Muitas penas serão leiloadas em Paris neste final de semana, quando os extravagantes arranjos de cabeça, as peles e os reduzidos trajes cintilantes dos espetáculos da Folies Bergère encontram um novo lar com o maior lance.

ALEXANDRIA SAGE, REUTERS

08 de junho de 2012 | 14h18

Símbolo da joie de vivre da virada do século, a Folies Bergère era um palácio de frivolidade e de entretenimento popular, repleto de garotas quase nuas adornadas por franjas e babados exagerados.

Agora, cerca de 6.000 trajes, pôsteres, programas e parafernália da coleção da ex-diretora Hélène Martini - apelidada de "a Imperatriz da Noite" - serão vendidos em 9 e 10 de junho pelos leiloeiros Bailly-Pommery & Voutier.

Plumas, lantejoulas, brilhos e todo tipo de recurso frufru estão no leilão, de uma anágua florida de cinco camadas digno do mais entusiástico cancã a toucas avant-garde que não pareceriam fora de lugar em Las Vegas.

Estelle Danière, a última líder do coro da Folies, disse que ficou emocionada ao ver todos os antigos trajes em exibição na antiga bolsa de valores de Paris.

"Se eles pudessem falar, o que diriam?

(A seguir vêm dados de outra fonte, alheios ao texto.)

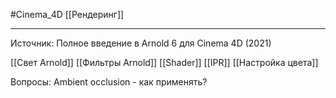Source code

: #Cinema_4D 
[[Рендеринг]]
_______________
Источник: Полное введение в Arnold 6 для Cinema 4D (2021)

[[Свет Arnold]]
[[Фильтры Arnold]]
[[Shader]]
[[IPR]]
[[Настройка цвета]]

Вопросы:
Ambient occlusion - как применять?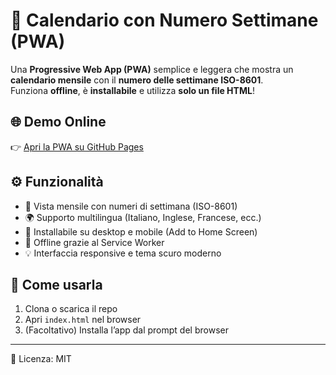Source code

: # 📅 Calendario con Numero Settimane (PWA)

Una **Progressive Web App (PWA)** semplice e leggera che mostra un **calendario mensile** con il **numero delle settimane ISO-8601**.  
Funziona **offline**, è **installabile** e utilizza **solo un file HTML**!

## 🌐 Demo Online
👉 [Apri la PWA su GitHub Pages](https://cthv9.github.io/Calendario/)

## ⚙️ Funzionalità
- 📆 Vista mensile con numeri di settimana (ISO-8601)  
- 🌍 Supporto multilingua (Italiano, Inglese, Francese, ecc.)  
- 📲 Installabile su desktop e mobile (Add to Home Screen)  
- 💾 Offline grazie al Service Worker  
- 💡 Interfaccia responsive e tema scuro moderno  

## 🚀 Come usarla
1. Clona o scarica il repo  
2. Apri `index.html` nel browser  
3. (Facoltativo) Installa l’app dal prompt del browser  

---

📄 Licenza: MIT
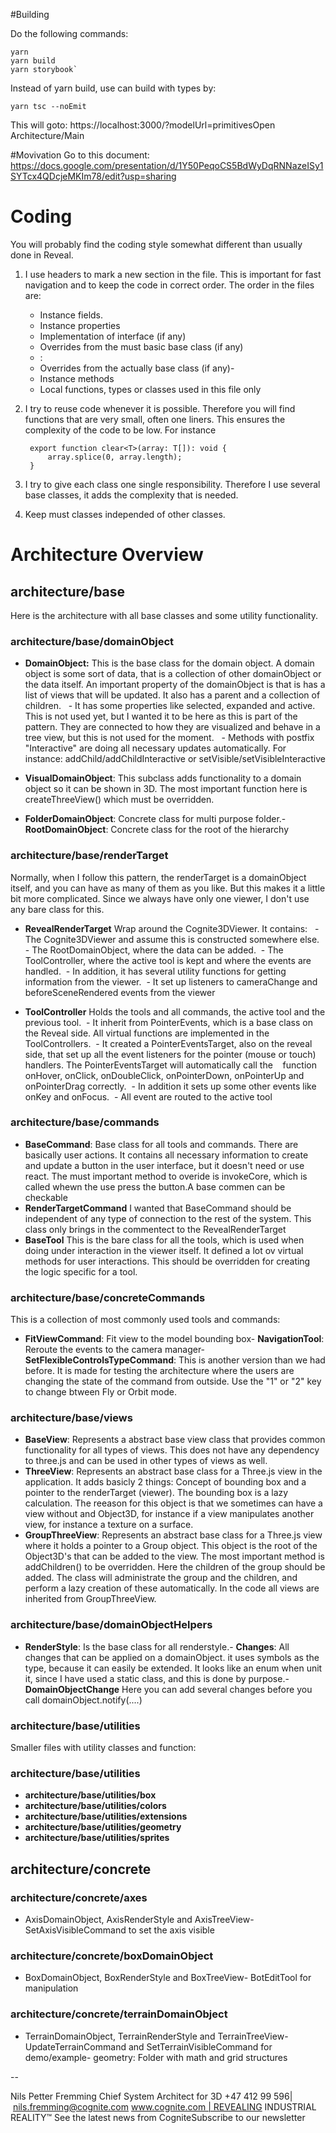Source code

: #Building

Do the following commands:

    yarn
    yarn build
    yarn storybook`

Instead of yarn build, use can build with types by:

    yarn tsc --noEmit

This will goto: https://localhost:3000/?modelUrl=primitivesOpen Architecture/Main

#Movivation
Go to this document: https://docs.google.com/presentation/d/1Y50PeqoCS5BdWyDqRNNazeISy1SYTcx4QDcjeMKIm78/edit?usp=sharing

# Coding

You will probably find the coding style somewhat different than usually done in Reveal.

1.  I use headers to mark a new section in the file. This is important for fast navigation and to keep the code in correct order. The order in the files are:

    - Instance fields.
    - Instance properties
    - Implementation of interface (if any)
    - Overrides from the must basic base class (if any)
    - :
    - Overrides from the actually base class (if any)-
    - Instance methods
    - Local functions, types or classes used in this file only

2.  I try to reuse code whenever it is possible. Therefore you will find functions that are very small,
    often one liners. This ensures the complexity of the code to be low. For instance

         export function clear<T>(array: T[]): void {
             array.splice(0, array.length);
         }

3.  I try to give each class one single responsibility. Therefore I use several base classes, it adds the complexity that is needed.

4.  Keep must classes independed of other classes.

# Architecture Overview

## architecture/base

Here is the architecture with all base classes and some utility functionality.

### architecture/base/domainObject

- **DomainObject:** This is the base class for the domain object. A domain object is some sort of data, that is a collection of other domainObject or the data itself. An important property of the domainObject is that is has a list of views that will be updated. It also has a parent and a collection of children.
    - It has some properties like selected, expanded and active. This is not used yet, but I wanted it to be here as this is part of the pattern. They are connected to how they are visualized and behave in a tree view, but this is not used for the moment.
    - Methods with postfix "Interactive" are doing all necessary updates automatically. For instance: addChild/addChildInteractive or setVisible/setVisibleInteractive

- **VisualDomainObject**: This subclass adds functionality to a domain object so it can be shown in 3D. The most important function here is createThreeView() which must be overridden.

- **FolderDomainObject**: Concrete class for multi purpose folder.- **RootDomainObject**: Concrete class for the root of the hierarchy

### architecture/base/renderTarget

Normally, when I follow this pattern, the renderTarget is a domainObject itself, and you can have as many of them as you like. But this makes it a little bit more complicated. Since we always have only one viewer, I don't use any bare class for this.

- **RevealRenderTarget** Wrap around the Cognite3DViewer. It contains:
    - The Cognite3DViewer and assume this is constructed somewhere else.  - The RootDomainObject, where the data can be added.  - The ToolController, where the active tool is kept and where the events are handled.  - In addition, it has several utility functions for getting information from the viewer.  - It set up listeners to cameraChange and beforeSceneRendered events from the viewer

- **ToolController** Holds the tools and all commands, the active tool and the previous tool.  - It inherit from PointerEvents, which is a base class on the Reveal side. All virtual functions are implemented in the ToolControllers.  - It created a PointerEventsTarget, also on the reveal side, that set up all the event listeners for the pointer (mouse or touch) handlers. The PointerEventsTarget will automatically call the    function onHover, onClick, onDoubleClick, onPointerDown, onPointerUp and onPointerDrag correctly.  - In addition it sets up some other events like onKey and onFocus.  - All event are routed to the active tool

### architecture/base/commands

- **BaseCommand**: Base class for all tools and commands. There are basically user actions. It contains all necessary information to create and update a button in the user interface, but it doesn't need or use react. The must important method to overide is invokeCore, which is called whewn the use press the button.A base commen can be checkable
- **RenderTargetCommand** I wanted that BaseCommand should be independent of any type of connection to the rest of the system. This class only brings in the commentect to the RevealRenderTarget
- **BaseTool** This is the bare class for all the tools, which is used when doing under interaction in the viewer itself. It defined a lot ov virtual methods for user interactions. This should be overridden for creating the logic specific for a tool.

### architecture/base/concreteCommands

This is a collection of most commonly used tools and commands:

- **FitViewCommand**: Fit view to the model bounding box- **NavigationTool**: Reroute the events to the camera manager- **SetFlexibleControlsTypeCommand**: This is another version than we had before. It is made for testing the architecture where the users are changing the state of the command from outside. Use the "1" or "2" key to change btween Fly or Orbit mode.

### architecture/base/views

- **BaseView**: Represents a abstract base view class that provides common functionality for all types of views. This does not have any dependency to three.js and can be used in other types of views as well.
- **ThreeView**: Represents an abstract base class for a Three.js view in the application. It adds basicly 2 things: Concept of bounding box and a pointer to the renderTarget (viewer). The bounding box is a lazy calculation. The reeason for this object is that we sometimes can have a view without and Object3D, for instance if a view manipulates another view, for instance a texture on a surface.
- **GroupThreeView**: Represents an abstract base class for a Three.js view where it holds a pointer to a Group object. This object is the root of the Object3D's that can be added to the view. The most important method is addChildren() to be overridden. Here the children of the group should be added. The class will administrate the group and the children, and perform a lazy creation of these automatically.
  In the code all views are inherited from GroupThreeView.

### architecture/base/domainObjectHelpers

- **RenderStyle**: Is the base class for all renderstyle.- **Changes**: All changes that can be applied on a domainObject. it uses symbols as the type, because it can easily be extended. It looks like an enum when unit it, since I have used a static class, and this is done by purpose.- **DomainObjectChange** Here you can add several changes before you call domainObject.notify(....)

### architecture/base/utilities

Smaller files with utility classes and function:

### architecture/base/utilities

- **architecture/base/utilities/box**
- **architecture/base/utilities/colors**
- **architecture/base/utilities/extensions**
- **architecture/base/utilities/geometry**
- **architecture/base/utilities/sprites**

## architecture/concrete

### architecture/concrete/axes

- AxisDomainObject, AxisRenderStyle and AxisTreeView- SetAxisVisibleCommand to set the axis visible

### architecture/concrete/boxDomainObject

- BoxDomainObject, BoxRenderStyle and BoxTreeView- BotEditTool for manipulation

### architecture/concrete/terrainDomainObject

- TerrainDomainObject, TerrainRenderStyle and TerrainTreeView- UpdateTerrainCommand and SetTerrainVisibleCommand for demo/example- geometry: Folder with math and grid structures

--

Nils Petter Fremming
Chief System Architect for 3D
+47 412 99 596| nils.fremming@cognite.com
www.cognite.com | REVEALING INDUSTRIAL REALITY™ See the latest news from CogniteSubscribe to our newsletter
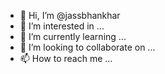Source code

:- 👋 Hi, I’m @jassbhankhar
- 👀 I’m interested in ...
- 🌱 I’m currently learning ...
- 💞️ I’m looking to collaborate on ...
- 📫 How to reach me ...

<!---
jassbhankhar/jassbhankhar is a ✨ special ✨ repository because its `README.md` (this file) appears on your GitHub profile.
You can click the Preview link to take a look at your changes.
--->

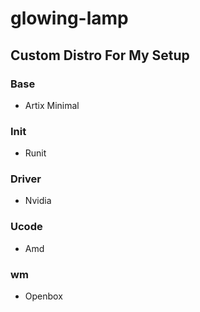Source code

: # glowing-lamp
## Custom Distro For My Setup
### Base
- Artix Minimal
### Init
- Runit
### Driver
- Nvidia
### Ucode
- Amd
### wm 
- Openbox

Eles teriam muitas anedotas", disse Estelle, usando um traje de prata cintilante com uma fenda alta, a jornalistas na sexta-feira.

"Espero que encontrem alguém que lhes dê uma segunda vida", ela disse. "Eles merecem - encontrar os holofotes de novo e fazer outro show".

Durante seus dias de glória, a Folies Bergère inspirou pintores como Manet e Toulouse-Lautrec, que retrataram as garçonetes e as dançarinas, além de seus admiradores de olhares provocativos.

Também forneceu uma plateia extasiada para os maiores talentos do music-hall, da estrela de cabaré de Montmartre Jane Avril a queridinha da época do jazz Josephine Baker, que virou lenda depois de sua primeira aparição trajando pouco mais do que uma saia feita de bananas.